■ EXERCISE INSTRUCTIONS: Would you please return the lines of the material that contain the word "admin"?

[EXTRACTED ENTRIES — start]

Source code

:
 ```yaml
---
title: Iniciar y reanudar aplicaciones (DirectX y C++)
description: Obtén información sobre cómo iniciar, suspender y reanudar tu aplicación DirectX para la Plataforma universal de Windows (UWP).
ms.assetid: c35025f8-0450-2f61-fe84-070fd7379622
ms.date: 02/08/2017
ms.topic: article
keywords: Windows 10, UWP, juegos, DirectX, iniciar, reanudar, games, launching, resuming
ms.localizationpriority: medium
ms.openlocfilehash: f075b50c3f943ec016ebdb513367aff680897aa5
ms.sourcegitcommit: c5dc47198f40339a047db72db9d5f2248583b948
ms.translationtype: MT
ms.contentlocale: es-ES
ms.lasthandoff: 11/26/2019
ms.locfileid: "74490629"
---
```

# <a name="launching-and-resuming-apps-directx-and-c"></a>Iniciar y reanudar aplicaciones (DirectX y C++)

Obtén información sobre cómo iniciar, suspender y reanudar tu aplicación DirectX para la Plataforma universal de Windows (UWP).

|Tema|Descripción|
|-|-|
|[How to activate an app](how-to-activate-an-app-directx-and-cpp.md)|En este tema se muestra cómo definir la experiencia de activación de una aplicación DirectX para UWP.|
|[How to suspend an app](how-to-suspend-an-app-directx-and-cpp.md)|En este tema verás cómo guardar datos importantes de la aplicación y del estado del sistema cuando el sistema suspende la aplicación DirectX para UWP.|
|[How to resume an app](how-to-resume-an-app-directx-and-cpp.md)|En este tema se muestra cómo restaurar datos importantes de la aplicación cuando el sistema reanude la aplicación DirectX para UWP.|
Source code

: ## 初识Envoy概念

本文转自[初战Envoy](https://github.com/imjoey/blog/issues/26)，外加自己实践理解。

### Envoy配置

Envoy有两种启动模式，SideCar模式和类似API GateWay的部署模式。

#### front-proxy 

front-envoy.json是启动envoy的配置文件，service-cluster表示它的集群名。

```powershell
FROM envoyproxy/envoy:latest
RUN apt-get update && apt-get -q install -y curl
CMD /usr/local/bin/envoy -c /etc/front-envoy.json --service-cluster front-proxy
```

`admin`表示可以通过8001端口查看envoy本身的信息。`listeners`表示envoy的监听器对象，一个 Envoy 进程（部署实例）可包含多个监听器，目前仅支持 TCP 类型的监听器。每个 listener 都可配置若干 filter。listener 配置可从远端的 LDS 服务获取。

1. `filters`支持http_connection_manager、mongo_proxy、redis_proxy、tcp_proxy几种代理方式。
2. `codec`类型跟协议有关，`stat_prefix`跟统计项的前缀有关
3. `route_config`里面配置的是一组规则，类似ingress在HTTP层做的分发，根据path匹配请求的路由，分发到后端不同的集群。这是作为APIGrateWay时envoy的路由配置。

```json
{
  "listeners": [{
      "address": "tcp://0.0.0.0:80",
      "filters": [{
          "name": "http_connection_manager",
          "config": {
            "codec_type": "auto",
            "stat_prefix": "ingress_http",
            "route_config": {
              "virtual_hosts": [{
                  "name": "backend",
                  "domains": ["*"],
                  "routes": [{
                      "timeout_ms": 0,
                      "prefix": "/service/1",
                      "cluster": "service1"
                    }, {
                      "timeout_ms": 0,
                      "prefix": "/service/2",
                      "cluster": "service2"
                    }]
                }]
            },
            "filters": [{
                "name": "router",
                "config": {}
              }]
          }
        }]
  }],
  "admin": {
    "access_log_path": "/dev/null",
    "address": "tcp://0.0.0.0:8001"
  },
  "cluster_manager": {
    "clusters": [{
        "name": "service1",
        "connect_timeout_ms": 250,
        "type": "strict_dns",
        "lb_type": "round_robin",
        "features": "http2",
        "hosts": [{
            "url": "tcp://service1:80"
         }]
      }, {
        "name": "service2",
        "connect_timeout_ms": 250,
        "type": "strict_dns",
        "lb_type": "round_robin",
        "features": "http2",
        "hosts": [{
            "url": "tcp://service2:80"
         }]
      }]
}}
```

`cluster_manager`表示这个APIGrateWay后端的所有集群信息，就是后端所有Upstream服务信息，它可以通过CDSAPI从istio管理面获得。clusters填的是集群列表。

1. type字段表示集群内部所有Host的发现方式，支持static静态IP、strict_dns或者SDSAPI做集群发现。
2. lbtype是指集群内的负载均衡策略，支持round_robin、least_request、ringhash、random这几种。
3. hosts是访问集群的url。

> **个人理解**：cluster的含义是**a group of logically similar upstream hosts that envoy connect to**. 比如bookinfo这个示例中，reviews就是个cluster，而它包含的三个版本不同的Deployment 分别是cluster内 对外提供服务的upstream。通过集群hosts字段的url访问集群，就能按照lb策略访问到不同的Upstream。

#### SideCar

[EXTRACTED ENTRIES — finish]

■ SOLUTION FOR THIS TASK:
`admin`表示可以通过8001端口查看envoy本身的信息。`listeners`表示envoy的监听器对象，一个 Envoy 进程（部署实例）可包含多个监听器，目前仅支持 TCP 类型的监听器。每个 listener 都可配置若干 filter。listener 配置可从远端的 LDS 服务获取。
  "admin": {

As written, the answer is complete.